What is needed
If a line in the data below includes the string "spent", please return a copy of it.

Input
##########

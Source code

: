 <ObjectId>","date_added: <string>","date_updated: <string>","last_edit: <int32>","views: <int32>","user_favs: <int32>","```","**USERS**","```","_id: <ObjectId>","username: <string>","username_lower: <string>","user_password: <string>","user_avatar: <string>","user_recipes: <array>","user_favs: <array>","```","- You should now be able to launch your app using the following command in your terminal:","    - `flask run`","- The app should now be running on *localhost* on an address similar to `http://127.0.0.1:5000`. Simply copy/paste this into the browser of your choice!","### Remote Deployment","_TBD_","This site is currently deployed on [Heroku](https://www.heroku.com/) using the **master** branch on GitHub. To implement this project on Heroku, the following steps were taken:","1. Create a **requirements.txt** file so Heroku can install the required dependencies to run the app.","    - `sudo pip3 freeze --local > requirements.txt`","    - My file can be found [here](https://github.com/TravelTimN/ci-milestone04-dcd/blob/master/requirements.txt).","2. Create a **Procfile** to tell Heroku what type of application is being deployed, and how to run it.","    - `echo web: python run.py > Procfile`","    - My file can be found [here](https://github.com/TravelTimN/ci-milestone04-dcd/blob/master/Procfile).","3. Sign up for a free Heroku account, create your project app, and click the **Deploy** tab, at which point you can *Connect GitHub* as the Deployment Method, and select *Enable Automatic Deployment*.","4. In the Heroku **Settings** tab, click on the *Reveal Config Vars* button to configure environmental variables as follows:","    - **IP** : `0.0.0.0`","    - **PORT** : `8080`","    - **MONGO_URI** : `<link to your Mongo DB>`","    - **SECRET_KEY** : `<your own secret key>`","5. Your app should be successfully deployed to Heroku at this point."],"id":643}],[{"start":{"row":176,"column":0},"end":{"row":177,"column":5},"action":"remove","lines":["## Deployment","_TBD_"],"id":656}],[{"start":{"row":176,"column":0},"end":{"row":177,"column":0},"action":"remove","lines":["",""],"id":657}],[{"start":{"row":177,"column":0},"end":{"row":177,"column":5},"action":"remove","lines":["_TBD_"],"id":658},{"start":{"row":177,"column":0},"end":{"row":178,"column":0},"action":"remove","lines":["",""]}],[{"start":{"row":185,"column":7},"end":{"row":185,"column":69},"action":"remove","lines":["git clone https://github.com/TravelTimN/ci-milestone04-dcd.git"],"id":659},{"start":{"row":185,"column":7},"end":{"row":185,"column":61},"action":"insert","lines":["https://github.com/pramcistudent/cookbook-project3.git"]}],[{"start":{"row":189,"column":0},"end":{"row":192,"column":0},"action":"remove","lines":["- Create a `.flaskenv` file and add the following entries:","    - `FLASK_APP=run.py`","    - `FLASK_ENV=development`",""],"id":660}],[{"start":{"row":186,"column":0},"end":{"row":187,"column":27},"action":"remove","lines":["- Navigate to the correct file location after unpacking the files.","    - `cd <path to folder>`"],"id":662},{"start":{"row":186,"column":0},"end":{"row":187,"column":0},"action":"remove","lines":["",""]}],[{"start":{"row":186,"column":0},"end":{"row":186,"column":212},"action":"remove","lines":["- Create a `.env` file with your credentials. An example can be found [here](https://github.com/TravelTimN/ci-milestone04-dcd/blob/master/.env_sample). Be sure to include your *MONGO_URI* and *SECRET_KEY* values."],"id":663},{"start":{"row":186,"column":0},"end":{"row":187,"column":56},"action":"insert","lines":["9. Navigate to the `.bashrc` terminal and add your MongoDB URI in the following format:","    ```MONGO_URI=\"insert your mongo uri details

##########

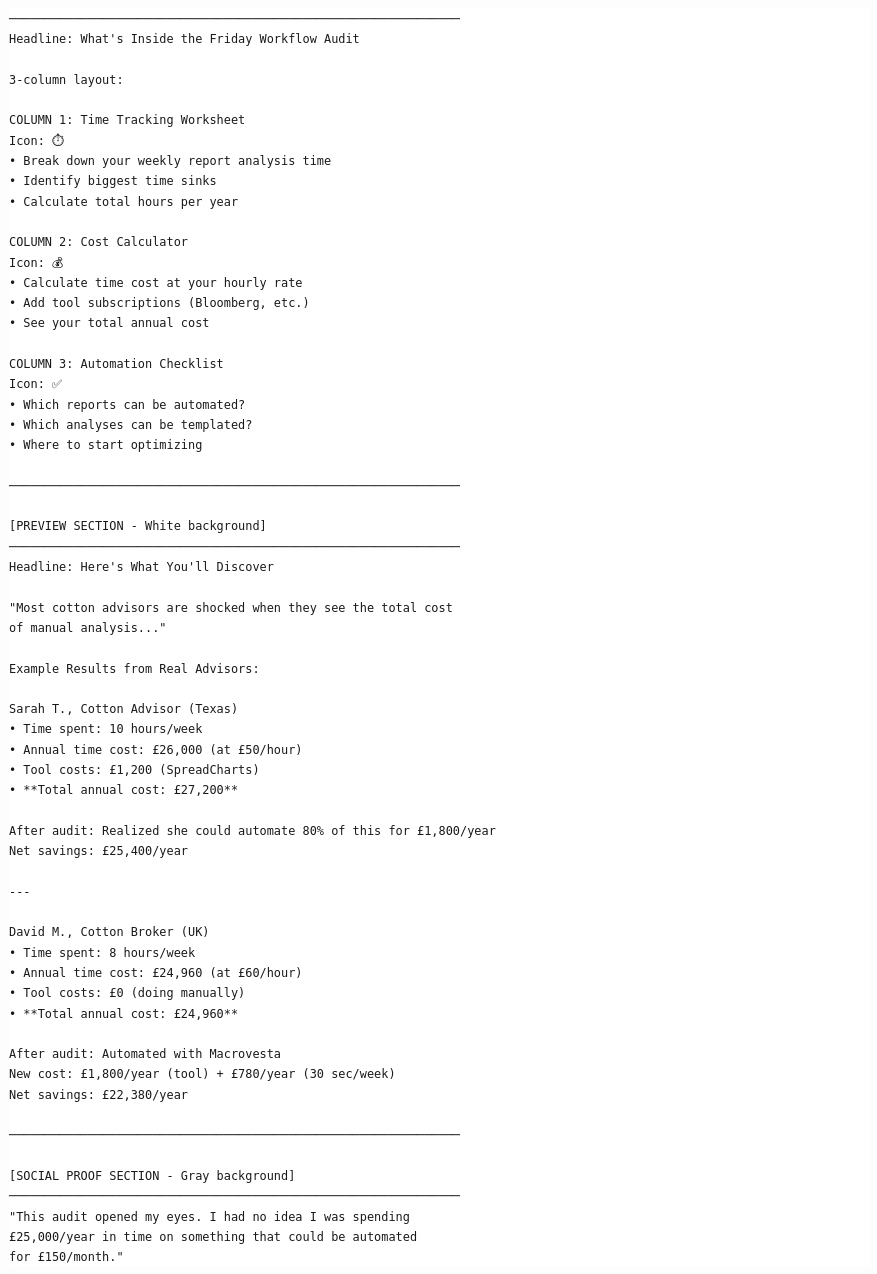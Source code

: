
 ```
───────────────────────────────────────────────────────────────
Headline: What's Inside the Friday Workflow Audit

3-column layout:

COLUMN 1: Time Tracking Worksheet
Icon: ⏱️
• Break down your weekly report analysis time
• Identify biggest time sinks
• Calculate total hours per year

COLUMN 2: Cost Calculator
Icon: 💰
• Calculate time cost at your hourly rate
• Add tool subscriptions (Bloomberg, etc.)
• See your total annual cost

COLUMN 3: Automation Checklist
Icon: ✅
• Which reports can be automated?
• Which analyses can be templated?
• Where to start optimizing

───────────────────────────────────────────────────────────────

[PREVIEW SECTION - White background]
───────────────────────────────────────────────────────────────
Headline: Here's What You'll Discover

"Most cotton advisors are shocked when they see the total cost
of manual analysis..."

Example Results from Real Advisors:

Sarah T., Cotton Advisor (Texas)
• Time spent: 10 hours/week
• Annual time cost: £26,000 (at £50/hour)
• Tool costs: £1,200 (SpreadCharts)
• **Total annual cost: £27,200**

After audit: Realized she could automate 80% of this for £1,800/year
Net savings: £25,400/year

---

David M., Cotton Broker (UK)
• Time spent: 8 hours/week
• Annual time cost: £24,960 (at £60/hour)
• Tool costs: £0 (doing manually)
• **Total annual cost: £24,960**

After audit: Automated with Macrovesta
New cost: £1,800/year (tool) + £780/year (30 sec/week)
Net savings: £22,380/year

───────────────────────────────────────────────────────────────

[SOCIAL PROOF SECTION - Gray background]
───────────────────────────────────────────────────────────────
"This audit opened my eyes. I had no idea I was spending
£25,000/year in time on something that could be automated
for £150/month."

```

##########

Task output
• Time spent: 10 hours/week
• Time spent: 8 hours/week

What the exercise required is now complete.